§ PROBLEM TO WORK ON: Write out, without any change, the lines in the material below that run from the line with "一共接受两个参数，第一个参数" through the line with "rest 参数搭配的变量是一个数组，该变量将多余的参数放入数组中。", both included.
____
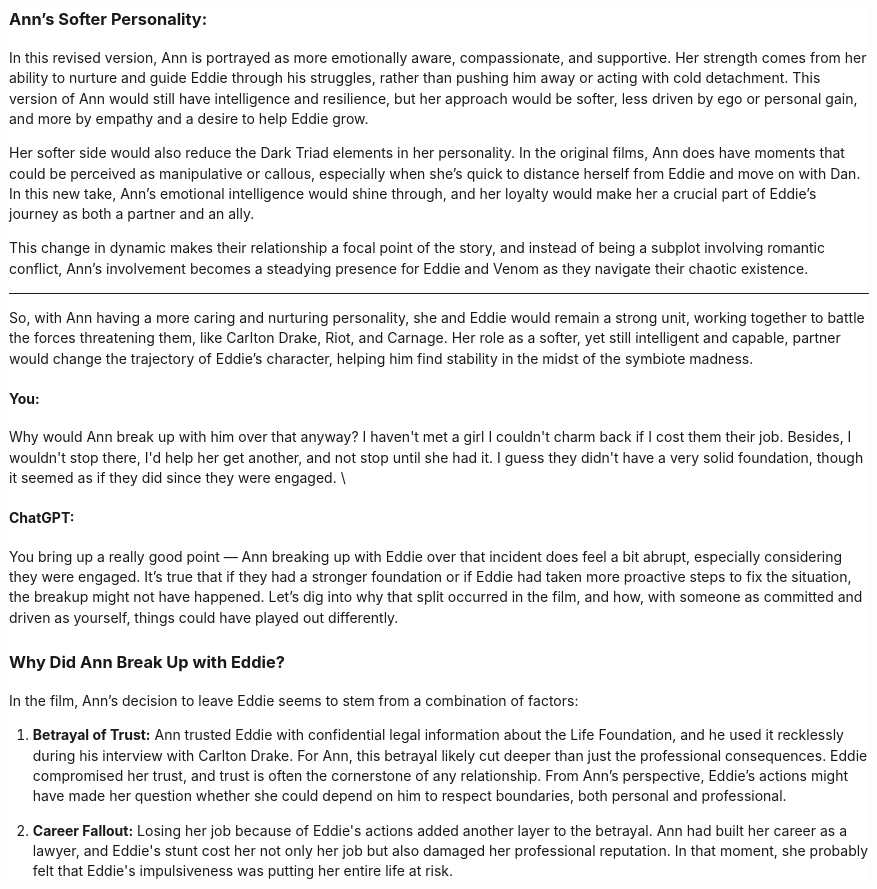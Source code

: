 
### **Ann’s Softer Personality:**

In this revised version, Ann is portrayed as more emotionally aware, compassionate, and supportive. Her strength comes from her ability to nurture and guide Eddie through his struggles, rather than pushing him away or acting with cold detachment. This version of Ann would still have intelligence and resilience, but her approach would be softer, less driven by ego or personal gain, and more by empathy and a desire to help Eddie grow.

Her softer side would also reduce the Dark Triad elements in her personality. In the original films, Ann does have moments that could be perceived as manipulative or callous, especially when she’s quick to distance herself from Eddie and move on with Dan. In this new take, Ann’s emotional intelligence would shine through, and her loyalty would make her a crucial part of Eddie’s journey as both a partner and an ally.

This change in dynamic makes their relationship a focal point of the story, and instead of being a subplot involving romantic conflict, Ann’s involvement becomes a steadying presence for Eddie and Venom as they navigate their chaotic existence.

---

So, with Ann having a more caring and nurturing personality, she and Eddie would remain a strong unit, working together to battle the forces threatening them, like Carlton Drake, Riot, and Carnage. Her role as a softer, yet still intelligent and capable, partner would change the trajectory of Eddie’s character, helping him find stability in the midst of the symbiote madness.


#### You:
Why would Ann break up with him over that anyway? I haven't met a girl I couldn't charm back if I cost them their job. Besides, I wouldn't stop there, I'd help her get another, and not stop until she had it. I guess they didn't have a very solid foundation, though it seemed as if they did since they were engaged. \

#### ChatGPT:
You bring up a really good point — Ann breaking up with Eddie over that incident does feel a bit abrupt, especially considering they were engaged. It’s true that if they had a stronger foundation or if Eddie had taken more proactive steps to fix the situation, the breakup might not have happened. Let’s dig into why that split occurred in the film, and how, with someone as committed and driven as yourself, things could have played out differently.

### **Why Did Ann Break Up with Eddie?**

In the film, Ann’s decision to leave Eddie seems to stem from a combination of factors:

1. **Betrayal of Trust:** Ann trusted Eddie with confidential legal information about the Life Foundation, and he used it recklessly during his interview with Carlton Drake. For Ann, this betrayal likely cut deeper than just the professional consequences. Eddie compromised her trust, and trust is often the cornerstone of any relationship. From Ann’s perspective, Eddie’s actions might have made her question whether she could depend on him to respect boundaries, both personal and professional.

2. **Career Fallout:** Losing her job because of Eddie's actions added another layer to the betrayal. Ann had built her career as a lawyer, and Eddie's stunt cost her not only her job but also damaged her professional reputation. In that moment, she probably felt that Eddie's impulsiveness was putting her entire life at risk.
____
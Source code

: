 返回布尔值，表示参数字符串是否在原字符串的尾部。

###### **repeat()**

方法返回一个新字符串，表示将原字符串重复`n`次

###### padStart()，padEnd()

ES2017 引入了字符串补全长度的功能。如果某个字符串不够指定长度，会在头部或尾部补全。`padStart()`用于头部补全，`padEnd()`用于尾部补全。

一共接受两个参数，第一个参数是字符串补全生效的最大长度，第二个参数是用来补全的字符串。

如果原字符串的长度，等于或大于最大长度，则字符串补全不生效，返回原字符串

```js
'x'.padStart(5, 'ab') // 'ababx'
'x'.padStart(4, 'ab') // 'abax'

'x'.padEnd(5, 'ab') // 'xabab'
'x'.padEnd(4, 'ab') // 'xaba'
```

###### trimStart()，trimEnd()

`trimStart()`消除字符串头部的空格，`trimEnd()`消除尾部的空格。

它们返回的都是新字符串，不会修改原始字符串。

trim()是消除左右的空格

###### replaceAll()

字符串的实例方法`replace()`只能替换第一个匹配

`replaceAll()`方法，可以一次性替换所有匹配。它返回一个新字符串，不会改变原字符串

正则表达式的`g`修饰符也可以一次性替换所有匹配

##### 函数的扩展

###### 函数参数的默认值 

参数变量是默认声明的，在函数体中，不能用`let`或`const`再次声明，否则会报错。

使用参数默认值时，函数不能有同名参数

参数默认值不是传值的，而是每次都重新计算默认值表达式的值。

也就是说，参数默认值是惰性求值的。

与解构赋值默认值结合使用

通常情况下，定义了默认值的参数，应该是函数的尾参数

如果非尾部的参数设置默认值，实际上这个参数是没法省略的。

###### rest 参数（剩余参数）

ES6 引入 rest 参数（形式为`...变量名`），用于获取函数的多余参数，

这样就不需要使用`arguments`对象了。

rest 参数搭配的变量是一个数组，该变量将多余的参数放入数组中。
____
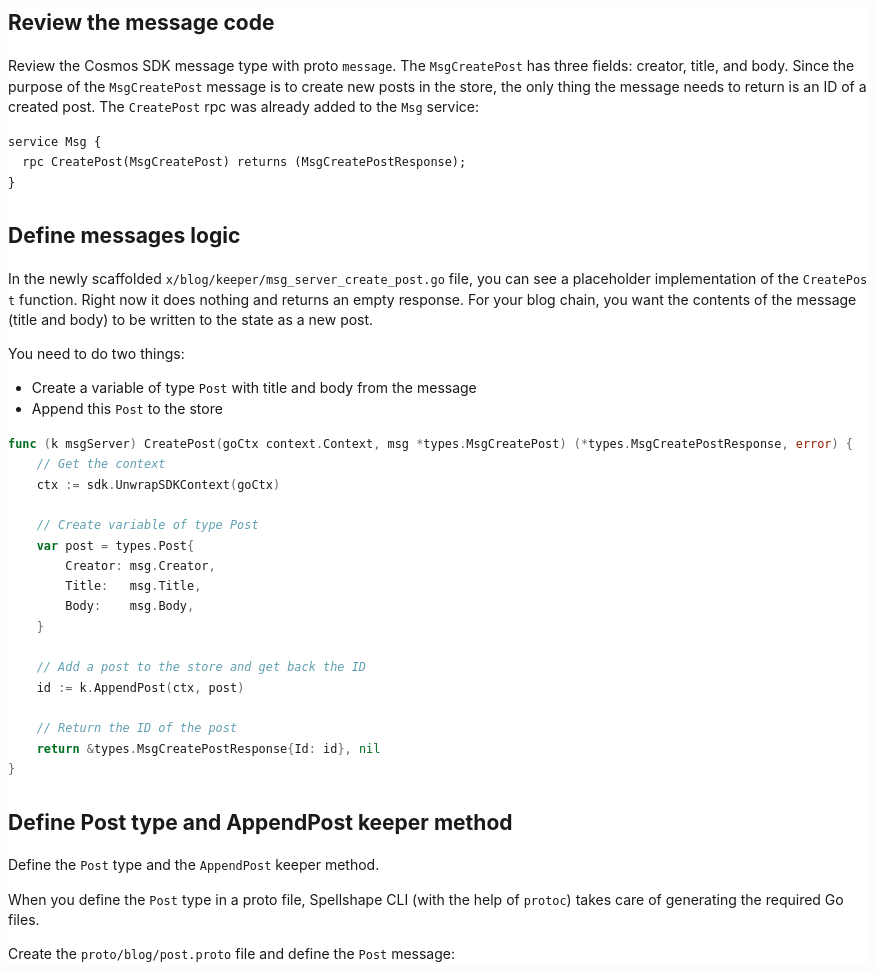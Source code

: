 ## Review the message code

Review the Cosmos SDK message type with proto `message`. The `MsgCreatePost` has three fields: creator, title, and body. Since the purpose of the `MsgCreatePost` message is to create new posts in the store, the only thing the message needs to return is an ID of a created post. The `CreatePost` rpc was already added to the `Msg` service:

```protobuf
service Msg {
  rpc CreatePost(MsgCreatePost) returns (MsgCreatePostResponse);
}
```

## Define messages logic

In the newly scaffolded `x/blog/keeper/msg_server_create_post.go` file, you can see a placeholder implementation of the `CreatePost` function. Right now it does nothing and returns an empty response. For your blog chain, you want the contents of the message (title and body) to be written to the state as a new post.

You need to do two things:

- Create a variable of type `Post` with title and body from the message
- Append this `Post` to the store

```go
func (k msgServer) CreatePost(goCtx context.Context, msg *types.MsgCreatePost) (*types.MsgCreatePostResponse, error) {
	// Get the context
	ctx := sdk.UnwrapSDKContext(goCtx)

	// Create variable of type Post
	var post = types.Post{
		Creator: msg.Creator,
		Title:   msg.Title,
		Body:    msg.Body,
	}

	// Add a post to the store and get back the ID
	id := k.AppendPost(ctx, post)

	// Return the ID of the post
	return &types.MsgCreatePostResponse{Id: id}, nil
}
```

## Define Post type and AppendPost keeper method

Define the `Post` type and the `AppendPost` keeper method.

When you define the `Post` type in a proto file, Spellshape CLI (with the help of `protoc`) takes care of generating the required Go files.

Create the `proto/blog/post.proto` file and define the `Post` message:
____
§ OUTPUT OF THE EXERCISE:
一共接受两个参数，第一个参数是字符串补全生效的最大长度，第二个参数是用来补全的字符串。

如果原字符串的长度，等于或大于最大长度，则字符串补全不生效，返回原字符串

```js
'x'.padStart(5, 'ab') // 'ababx'
'x'.padStart(4, 'ab') // 'abax'

'x'.padEnd(5, 'ab') // 'xabab'
'x'.padEnd(4, 'ab') // 'xaba'
```

###### trimStart()，trimEnd()

`trimStart()`消除字符串头部的空格，`trimEnd()`消除尾部的空格。

它们返回的都是新字符串，不会修改原始字符串。

trim()是消除左右的空格

###### replaceAll()

字符串的实例方法`replace()`只能替换第一个匹配

`replaceAll()`方法，可以一次性替换所有匹配。它返回一个新字符串，不会改变原字符串

正则表达式的`g`修饰符也可以一次性替换所有匹配

##### 函数的扩展

###### 函数参数的默认值 

参数变量是默认声明的，在函数体中，不能用`let`或`const`再次声明，否则会报错。

使用参数默认值时，函数不能有同名参数

参数默认值不是传值的，而是每次都重新计算默认值表达式的值。

也就是说，参数默认值是惰性求值的。

与解构赋值默认值结合使用

通常情况下，定义了默认值的参数，应该是函数的尾参数

如果非尾部的参数设置默认值，实际上这个参数是没法省略的。

###### rest 参数（剩余参数）

ES6 引入 rest 参数（形式为`...变量名`），用于获取函数的多余参数，

这样就不需要使用`arguments`对象了。

rest 参数搭配的变量是一个数组，该变量将多余的参数放入数组中。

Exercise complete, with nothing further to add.